I meant that in almost every possible way it could have come out.
Writing a heist where someone’s getting his or her shiz stolen? Faith in the other characters sinks that backstabby knife deeper when it finally strikes. Are beta readers are seeing through your plot twist it like it’s the wrong end of a one-way mirror? Move that faith around so no one is who they seem. Got a character who’s too dadgum good at the job? Make them faith-plant at the one thing they thought they were genius at. If your tongue’s in knots right now, that’s the terrible pun and the alliteration doing that. Time to take a squinty-eyed look at the pieces of a friggin’ fantastic set-up. You know, the pieces you always miss when you watch your favorite movie or read your favorite book because you have so much FAITH in the story and the creators.
Don’t lie to yourself; you enjoy it when storytellers use your love of stories and characters and atmosphere against you. They lie and weave webs and pleasantly stomp on your heart if they haven’t already stolen it and replaced it with HOLY-CRAP-THAT-WAS-AWESOME-DO-IT-AGAIN. You expected one thing, then thought about three other things it could be, and it ended up being the friggin’ thirtieth thing you could have expected. That’s what you gotta do. You’re a writer. You lie and weave webs and you have permission to (metaphorically) stomp on readers’ hearts or steal ‘em and stick some HOLY FRICKNOODLES where the heart should be.
Practice stealing hearts after you read this, you current and future thief of hearts. Not literally stealing them, figuratively. Why don’t they have a playing card called the Thief of Hearts? Wait, that’s not the writing exercise! Getting back on track.
Write a page or a scene where you choreograph the reader’s faith to be in one character.
Then re-write it where the first twist you can think of—the first mis-placement of faith by the protagonist—happens.
Then re-write it again where the second twistplacement of faith you can think of happens.
And then write it a third and final time with a third different misdirection of faith.
One of those three scenes will be the absolute rockstar. The one that makes sense if the reader had just put the pieces you fed them together right. Roll with that one.
Never stop writing!
Too much faith can absolutely friggin’ suck moose balls sometimes. When the protagonist always steamrolls the competition, it’s telling the reader, “Hey, don’t pay attention to this thing I wrote. The good guy’s gonna put it together way before you could anyway.” Do you WANT readers thinking thoughts like that about your gleaming, washed-and-waxed masterpiece of a story?
You answered “yes” just to raise my blood pressure, didn’t you?
No, you don’t want that shiz happening. That reader’s gotta be craving your story like it’s drive-thru tacos after a twelve hour work shift. Introducing an obstacle or removing a skill that the protagonist has to earn back is huge at making the character’s arc more endearing. That’s part of the set-up.
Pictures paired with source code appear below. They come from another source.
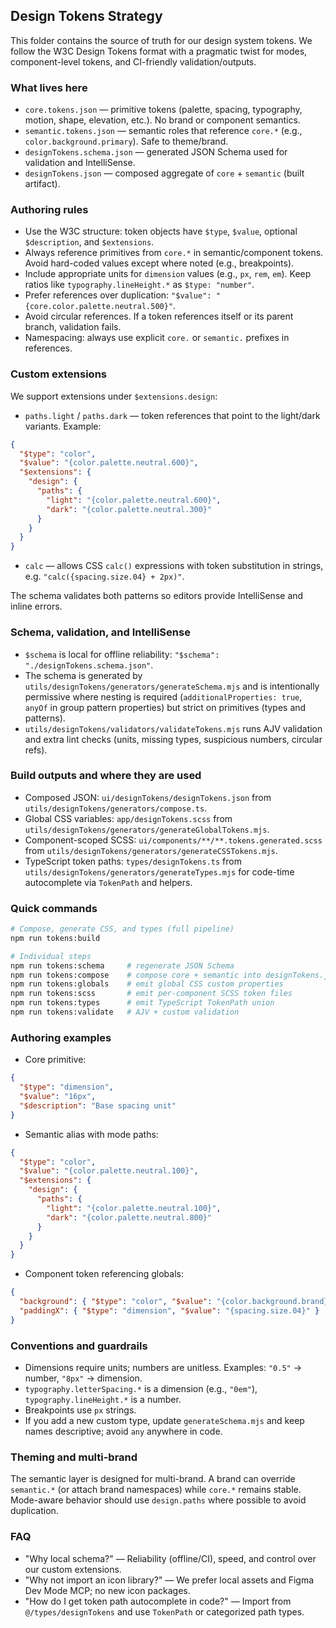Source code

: ## Design Tokens Strategy

This folder contains the source of truth for our design system tokens. We follow the W3C Design Tokens format with a pragmatic twist for modes, component-level tokens, and CI-friendly validation/outputs.

### What lives here

- `core.tokens.json` — primitive tokens (palette, spacing, typography, motion, shape, elevation, etc.). No brand or component semantics.
- `semantic.tokens.json` — semantic roles that reference `core.*` (e.g., `color.background.primary`). Safe to theme/brand.
- `designTokens.schema.json` — generated JSON Schema used for validation and IntelliSense.
- `designTokens.json` — composed aggregate of `core` + `semantic` (built artifact).

### Authoring rules

- Use the W3C structure: token objects have `$type`, `$value`, optional `$description`, and `$extensions`.
- Always reference primitives from `core.*` in semantic/component tokens. Avoid hard-coded values except where noted (e.g., breakpoints).
- Include appropriate units for `dimension` values (e.g., `px`, `rem`, `em`). Keep ratios like `typography.lineHeight.*` as `$type: "number"`.
- Prefer references over duplication: `"$value": "{core.color.palette.neutral.500}"`.
- Avoid circular references. If a token references itself or its parent branch, validation fails.
- Namespacing: always use explicit `core.` or `semantic.` prefixes in references.

### Custom extensions

We support extensions under `$extensions.design`:

- `paths.light` / `paths.dark` — token references that point to the light/dark variants. Example:

```json
{
  "$type": "color",
  "$value": "{color.palette.neutral.600}",
  "$extensions": {
    "design": {
      "paths": {
        "light": "{color.palette.neutral.600}",
        "dark": "{color.palette.neutral.300}"
      }
    }
  }
}
```

- `calc` — allows CSS `calc()` expressions with token substitution in strings, e.g. `"calc({spacing.size.04} + 2px)"`.

The schema validates both patterns so editors provide IntelliSense and inline errors.

### Schema, validation, and IntelliSense

- `$schema` is local for offline reliability: `"$schema": "./designTokens.schema.json"`.
- The schema is generated by `utils/designTokens/generators/generateSchema.mjs` and is intentionally permissive where nesting is required (`additionalProperties: true`, `anyOf` in group pattern properties) but strict on primitives (types and patterns).
- `utils/designTokens/validators/validateTokens.mjs` runs AJV validation and extra lint checks (units, missing types, suspicious numbers, circular refs).

### Build outputs and where they are used

- Composed JSON: `ui/designTokens/designTokens.json` from `utils/designTokens/generators/compose.ts`.
- Global CSS variables: `app/designTokens.scss` from `utils/designTokens/generators/generateGlobalTokens.mjs`.
- Component-scoped SCSS: `ui/components/**/**.tokens.generated.scss` from `utils/designTokens/generators/generateCSSTokens.mjs`.
- TypeScript token paths: `types/designTokens.ts` from `utils/designTokens/generators/generateTypes.mjs` for code-time autocomplete via `TokenPath` and helpers.

### Quick commands

```bash
# Compose, generate CSS, and types (full pipeline)
npm run tokens:build

# Individual steps
npm run tokens:schema     # regenerate JSON Schema
npm run tokens:compose    # compose core + semantic into designTokens.json
npm run tokens:globals    # emit global CSS custom properties
npm run tokens:scss       # emit per-component SCSS token files
npm run tokens:types      # emit TypeScript TokenPath union
npm run tokens:validate   # AJV + custom validation
```

### Authoring examples

- Core primitive:

```json
{
  "$type": "dimension",
  "$value": "16px",
  "$description": "Base spacing unit"
}
```

- Semantic alias with mode paths:

```json
{
  "$type": "color",
  "$value": "{color.palette.neutral.100}",
  "$extensions": {
    "design": {
      "paths": {
        "light": "{color.palette.neutral.100}",
        "dark": "{color.palette.neutral.800}"
      }
    }
  }
}
```

- Component token referencing globals:

```json
{
  "background": { "$type": "color", "$value": "{color.background.brand}" },
  "paddingX": { "$type": "dimension", "$value": "{spacing.size.04}" }
}
```

### Conventions and guardrails

- Dimensions require units; numbers are unitless. Examples: `"0.5"` → number, `"8px"` → dimension.
- `typography.letterSpacing.*` is a dimension (e.g., `"0em"`), `typography.lineHeight.*` is a number.
- Breakpoints use `px` strings.
- If you add a new custom type, update `generateSchema.mjs` and keep names descriptive; avoid `any` anywhere in code.

### Theming and multi-brand

The semantic layer is designed for multi-brand. A brand can override `semantic.*` (or attach brand namespaces) while `core.*` remains stable. Mode-aware behavior should use `design.paths` where possible to avoid duplication.

### FAQ

- "Why local schema?" — Reliability (offline/CI), speed, and control over our custom extensions.
- "Why not import an icon library?" — We prefer local assets and Figma Dev Mode MCP; no new icon packages.
- "How do I get token path autocomplete in code?" — Import from `@/types/designTokens` and use `TokenPath` or categorized path types.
Hell, write a scene where the friggin’ antagonist takes that awesomeness away or injures your baby—er, your hero and the arc deepens since earning it back is now part of the story.
Think that doesn’t work?
A famous wizard private detective did it.
An assassin in a game franchise did it.
A woman bounty hunting in space in another game franchise did it.
It’s endearing to the reader to see something the pro-dragonist adores taken away. (Pro-dragonist. Gold.) That ain’t morbid, it’s storytelling. The struggle to overcome the removal of their strength—or to recover who or what they lost—is so relatable because we regular ol’ people go through similar struggles every day. It helps readers see themselves in your characters.
Wait, did I just get sincere on a way-too-squishy level?
Torture that protagonist by giving them reasons to not have faith in the people around them. Whatever they’re good at, make ‘em suck at it and earn the rockstarness back. Or even worse, make their super skill irrelevant so they have to adapt. Those are all pieces of the set-up. The set-up YOU set up to set up the reader with a dadgum good reading experience.
Now get out there and write up some adventures!